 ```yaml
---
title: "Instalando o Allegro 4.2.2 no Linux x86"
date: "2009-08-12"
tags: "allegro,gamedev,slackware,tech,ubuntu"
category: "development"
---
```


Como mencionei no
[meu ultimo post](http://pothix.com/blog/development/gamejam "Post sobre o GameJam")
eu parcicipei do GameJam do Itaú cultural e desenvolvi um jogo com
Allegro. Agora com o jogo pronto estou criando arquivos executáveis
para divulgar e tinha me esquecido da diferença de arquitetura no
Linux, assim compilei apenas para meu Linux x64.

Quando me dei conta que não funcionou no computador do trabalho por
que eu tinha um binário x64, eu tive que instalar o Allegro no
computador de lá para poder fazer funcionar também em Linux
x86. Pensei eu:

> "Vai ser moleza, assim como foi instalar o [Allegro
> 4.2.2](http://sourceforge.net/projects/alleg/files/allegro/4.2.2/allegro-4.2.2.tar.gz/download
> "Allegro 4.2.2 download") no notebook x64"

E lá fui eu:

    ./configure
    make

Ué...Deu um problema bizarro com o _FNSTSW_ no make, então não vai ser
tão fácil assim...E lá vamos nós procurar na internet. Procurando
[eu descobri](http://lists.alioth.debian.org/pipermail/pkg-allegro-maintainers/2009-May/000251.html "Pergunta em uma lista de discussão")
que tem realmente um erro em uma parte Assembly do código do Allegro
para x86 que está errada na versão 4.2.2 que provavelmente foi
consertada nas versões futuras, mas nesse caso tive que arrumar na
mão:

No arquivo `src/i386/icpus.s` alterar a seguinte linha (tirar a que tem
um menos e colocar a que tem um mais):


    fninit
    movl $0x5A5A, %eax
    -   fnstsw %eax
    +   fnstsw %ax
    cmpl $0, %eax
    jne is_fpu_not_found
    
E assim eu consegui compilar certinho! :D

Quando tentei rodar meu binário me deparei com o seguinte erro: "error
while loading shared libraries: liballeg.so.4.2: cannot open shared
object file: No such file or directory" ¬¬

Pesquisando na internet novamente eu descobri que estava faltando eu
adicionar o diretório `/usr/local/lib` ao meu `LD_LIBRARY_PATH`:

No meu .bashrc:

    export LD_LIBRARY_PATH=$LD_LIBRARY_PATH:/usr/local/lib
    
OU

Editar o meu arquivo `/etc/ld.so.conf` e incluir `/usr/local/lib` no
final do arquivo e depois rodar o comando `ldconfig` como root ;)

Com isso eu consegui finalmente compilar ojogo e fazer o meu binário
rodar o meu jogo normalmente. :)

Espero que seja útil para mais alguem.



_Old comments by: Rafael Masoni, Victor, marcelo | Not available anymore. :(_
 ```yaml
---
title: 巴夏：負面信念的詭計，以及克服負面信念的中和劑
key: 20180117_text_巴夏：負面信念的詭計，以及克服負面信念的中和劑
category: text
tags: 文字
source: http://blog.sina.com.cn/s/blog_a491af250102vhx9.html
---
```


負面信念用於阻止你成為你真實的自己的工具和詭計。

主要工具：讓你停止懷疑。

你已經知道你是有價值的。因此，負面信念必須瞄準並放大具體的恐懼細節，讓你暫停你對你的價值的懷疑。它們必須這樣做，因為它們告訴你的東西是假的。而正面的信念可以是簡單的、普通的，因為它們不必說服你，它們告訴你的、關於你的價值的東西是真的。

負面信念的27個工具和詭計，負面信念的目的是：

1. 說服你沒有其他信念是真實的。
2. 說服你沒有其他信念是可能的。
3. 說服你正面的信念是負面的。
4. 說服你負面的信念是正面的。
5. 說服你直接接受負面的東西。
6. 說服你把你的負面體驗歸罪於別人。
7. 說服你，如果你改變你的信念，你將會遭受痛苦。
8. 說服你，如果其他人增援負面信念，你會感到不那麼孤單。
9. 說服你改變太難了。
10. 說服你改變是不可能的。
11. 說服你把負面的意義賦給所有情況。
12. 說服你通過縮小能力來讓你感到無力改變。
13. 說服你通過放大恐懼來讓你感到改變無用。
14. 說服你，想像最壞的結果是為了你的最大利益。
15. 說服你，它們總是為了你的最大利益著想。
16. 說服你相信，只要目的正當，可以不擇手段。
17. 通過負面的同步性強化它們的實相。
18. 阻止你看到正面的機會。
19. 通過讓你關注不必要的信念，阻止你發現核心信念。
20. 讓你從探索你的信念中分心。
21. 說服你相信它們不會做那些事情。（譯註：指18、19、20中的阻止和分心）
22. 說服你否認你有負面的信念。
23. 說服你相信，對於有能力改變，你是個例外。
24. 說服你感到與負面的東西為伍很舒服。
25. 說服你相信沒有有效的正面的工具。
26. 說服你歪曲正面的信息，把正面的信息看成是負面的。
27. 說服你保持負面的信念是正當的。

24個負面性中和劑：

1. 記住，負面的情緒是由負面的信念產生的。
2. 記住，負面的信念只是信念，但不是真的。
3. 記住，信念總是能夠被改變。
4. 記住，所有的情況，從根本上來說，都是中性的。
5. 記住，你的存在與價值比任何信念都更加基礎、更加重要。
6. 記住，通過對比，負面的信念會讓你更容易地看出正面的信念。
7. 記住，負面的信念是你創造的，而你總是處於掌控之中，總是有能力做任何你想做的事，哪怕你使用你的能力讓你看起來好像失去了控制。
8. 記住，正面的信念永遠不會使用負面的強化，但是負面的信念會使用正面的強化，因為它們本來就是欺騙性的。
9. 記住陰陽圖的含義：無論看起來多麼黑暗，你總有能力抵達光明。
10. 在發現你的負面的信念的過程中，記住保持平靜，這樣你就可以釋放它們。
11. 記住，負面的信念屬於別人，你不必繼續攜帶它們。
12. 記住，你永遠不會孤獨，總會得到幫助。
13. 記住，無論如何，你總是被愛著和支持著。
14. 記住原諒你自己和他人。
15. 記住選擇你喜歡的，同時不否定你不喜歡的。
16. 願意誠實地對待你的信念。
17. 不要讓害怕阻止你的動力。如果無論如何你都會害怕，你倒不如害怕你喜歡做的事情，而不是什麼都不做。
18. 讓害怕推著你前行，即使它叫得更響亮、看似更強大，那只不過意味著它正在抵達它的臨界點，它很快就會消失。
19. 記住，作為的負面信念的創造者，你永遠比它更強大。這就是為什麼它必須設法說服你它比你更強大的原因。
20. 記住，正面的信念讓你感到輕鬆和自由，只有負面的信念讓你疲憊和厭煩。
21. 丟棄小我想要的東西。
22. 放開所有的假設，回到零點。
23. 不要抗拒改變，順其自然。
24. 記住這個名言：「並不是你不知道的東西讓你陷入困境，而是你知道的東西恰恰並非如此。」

**Problem:** Could you set down, exactly as written, the lines above between the one holding "-   fnstsw %eax" and the one holding "object file: No", inclusive, and nothing more?

**Your solution:**
    -   fnstsw %eax
    +   fnstsw %ax
    cmpl $0, %eax
    jne is_fpu_not_found
    
E assim eu consegui compilar certinho! :D

Quando tentei rodar meu binário me deparei com o seguinte erro: "error
while loading shared libraries: liballeg.so.4.2: cannot open shared
object file: No such file or directory" ¬¬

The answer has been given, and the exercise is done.